En dos zancadas había bajado hasta la camioneta, y cuando se inclinó para sacar la bolsa de viaje, la parka se levantó un poco, revelando un estupendo trasero bajo unos pantalones vaqueros muy gastados.


—Está más bueno que el chocolate, ¿verdad? —oyó la voz de Juana tras ella.


Paula dio un paso atrás, colorada hasta la raíz del pelo.


—¡Juana! Por favor, baja la voz… Es un cliente.


Juana, totalmente despreocupada, le dio un mordisco a la tostada que tenía en la mano.


—El policía, ¿no?


—Sí, supongo.


—Pues si la parte delantera es como la trasera, esto es mejor que irse de vacaciones a México.


Pedro se dio la vuelta entonces, y Paula se llevó una mano al corazón.
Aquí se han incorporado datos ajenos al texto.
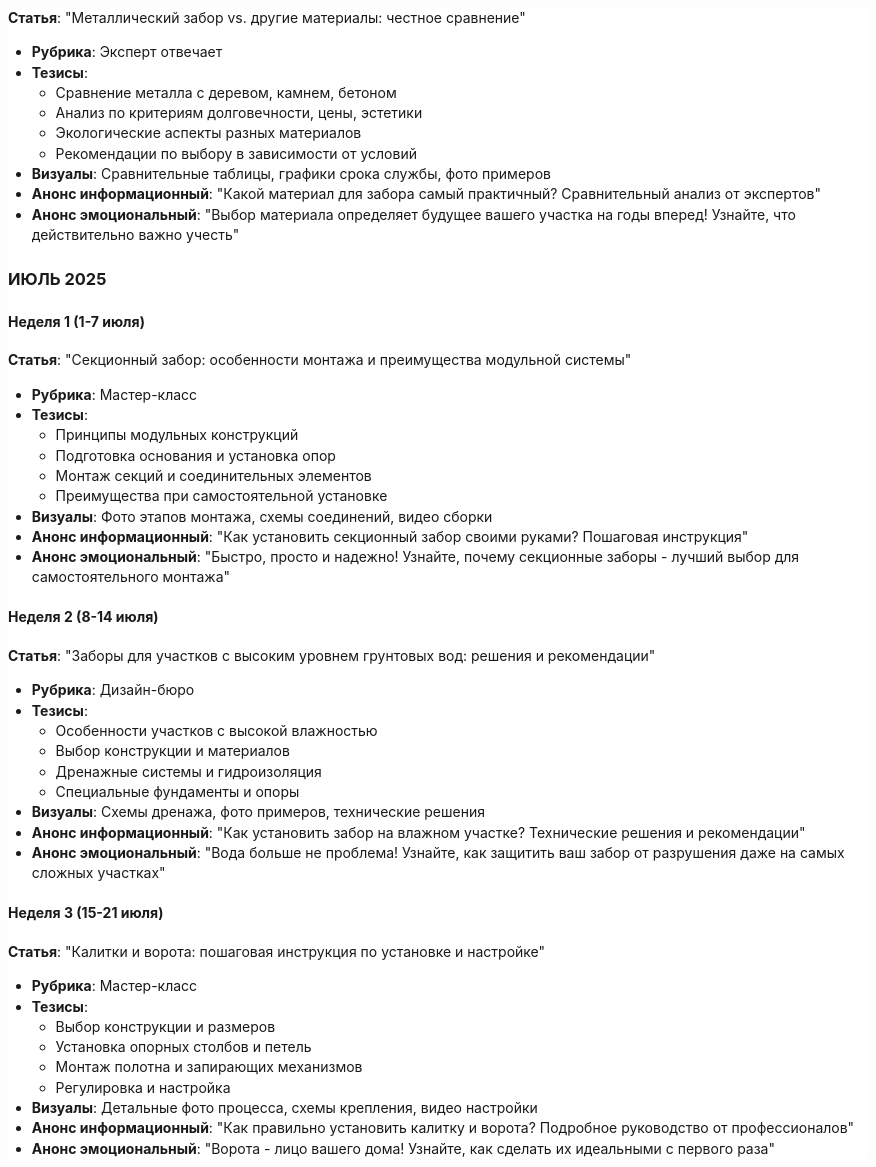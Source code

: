 **Статья**: "Металлический забор vs. другие материалы: честное сравнение"
- **Рубрика**: Эксперт отвечает
- **Тезисы**: 
  - Сравнение металла с деревом, камнем, бетоном
  - Анализ по критериям долговечности, цены, эстетики
  - Экологические аспекты разных материалов
  - Рекомендации по выбору в зависимости от условий
- **Визуалы**: Сравнительные таблицы, графики срока службы, фото примеров
- **Анонс информационный**: "Какой материал для забора самый практичный? Сравнительный анализ от экспертов"
- **Анонс эмоциональный**: "Выбор материала определяет будущее вашего участка на годы вперед! Узнайте, что действительно важно учесть"

### ИЮЛЬ 2025

#### Неделя 1 (1-7 июля)
**Статья**: "Секционный забор: особенности монтажа и преимущества модульной системы"
- **Рубрика**: Мастер-класс
- **Тезисы**: 
  - Принципы модульных конструкций
  - Подготовка основания и установка опор
  - Монтаж секций и соединительных элементов
  - Преимущества при самостоятельной установке
- **Визуалы**: Фото этапов монтажа, схемы соединений, видео сборки
- **Анонс информационный**: "Как установить секционный забор своими руками? Пошаговая инструкция"
- **Анонс эмоциональный**: "Быстро, просто и надежно! Узнайте, почему секционные заборы - лучший выбор для самостоятельного монтажа"

#### Неделя 2 (8-14 июля)
**Статья**: "Заборы для участков с высоким уровнем грунтовых вод: решения и рекомендации"
- **Рубрика**: Дизайн-бюро
- **Тезисы**: 
  - Особенности участков с высокой влажностью
  - Выбор конструкции и материалов
  - Дренажные системы и гидроизоляция
  - Специальные фундаменты и опоры
- **Визуалы**: Схемы дренажа, фото примеров, технические решения
- **Анонс информационный**: "Как установить забор на влажном участке? Технические решения и рекомендации"
- **Анонс эмоциональный**: "Вода больше не проблема! Узнайте, как защитить ваш забор от разрушения даже на самых сложных участках"

#### Неделя 3 (15-21 июля)
**Статья**: "Калитки и ворота: пошаговая инструкция по установке и настройке"
- **Рубрика**: Мастер-класс
- **Тезисы**: 
  - Выбор конструкции и размеров
  - Установка опорных столбов и петель
  - Монтаж полотна и запирающих механизмов
  - Регулировка и настройка
- **Визуалы**: Детальные фото процесса, схемы крепления, видео настройки
- **Анонс информационный**: "Как правильно установить калитку и ворота? Подробное руководство от профессионалов"
- **Анонс эмоциональный**: "Ворота - лицо вашего дома! Узнайте, как сделать их идеальными с первого раза"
Aquello era absurdo. Era una reacción visceral, nada más. Era un hombre muy guapo, altísimo… ¿Y qué?


Ella nunca se había sentido atraída por un cliente.


En realidad, no era su estilo sentirse atraída por ningún hombre a primera vista. Pero tampoco era ciega.


—Hola, soy Juana —se presentó su hija.


Pedro Alfonso.


Pedro estrechó su mano, y al apartarla vio que lo había manchado de mermelada.


—Mi hija… —suspiró Paula.


—Ya me imagino —sonrió él, lamiendo la mermelada de su dedo. Juana sonreía también, encantada—. Tú hiciste mi reserva, ¿no?


—Sí, es que estoy de vacaciones.


—Deme su parka —intervino Paula, nerviosa.


El teléfono empezó a sonar, y Juana corrió a contestar, como siempre… Pedro la siguió con la mirada antes de volverse hacia Paula.


—Los adolescentes y el teléfono… —dijo ella, levantando una ceja—. ¿Qué se puede hacer?


—Sí, me acuerdo. Pero da unas indicaciones estupendas. He encontrado el hostal enseguida.


—¿Ha venido conduciendo desde Florida?


—No, vine en avión. La camioneta es de un amigo que fue a buscarme a Coutts.


Paula guardó la parka en el armario del pasillo y se dio la vuelta, sintiéndose un poco menos inquieta. Aquello era lo que hacía para ganarse la vida. No tenía por qué sentirse incómoda con un cliente.


—¿Dónde vive su amigo?


Iba a ayudarlo con la bolsa de viaje, pero él se la quitó de la mano con cierta brusquedad.


—Yo la llevaré.


A Paula no le pasó desapercibido que no había contestado a la primera pregunta. Y tampoco que le había quitado la bolsa con más rudeza de la necesaria. Quizá estuviera en lo cierto desde el principio, y tener un policía en casa no fuera buena idea.


Ella se enorgullecía de ofrecer un ambiente acogedor y agradable en el hostal, pero hacían falta dos personas para que las cosas fueran bien. Y por su expresión, eso no iba a ser fácil.


—Lo siento, no quería ser antipático. Es que estoy acostumbrado a cuidar de mí mismo —se disculpó él con una sonrisa—. Mi madre me mataría si dejara que una mujer cargase con mis cosas.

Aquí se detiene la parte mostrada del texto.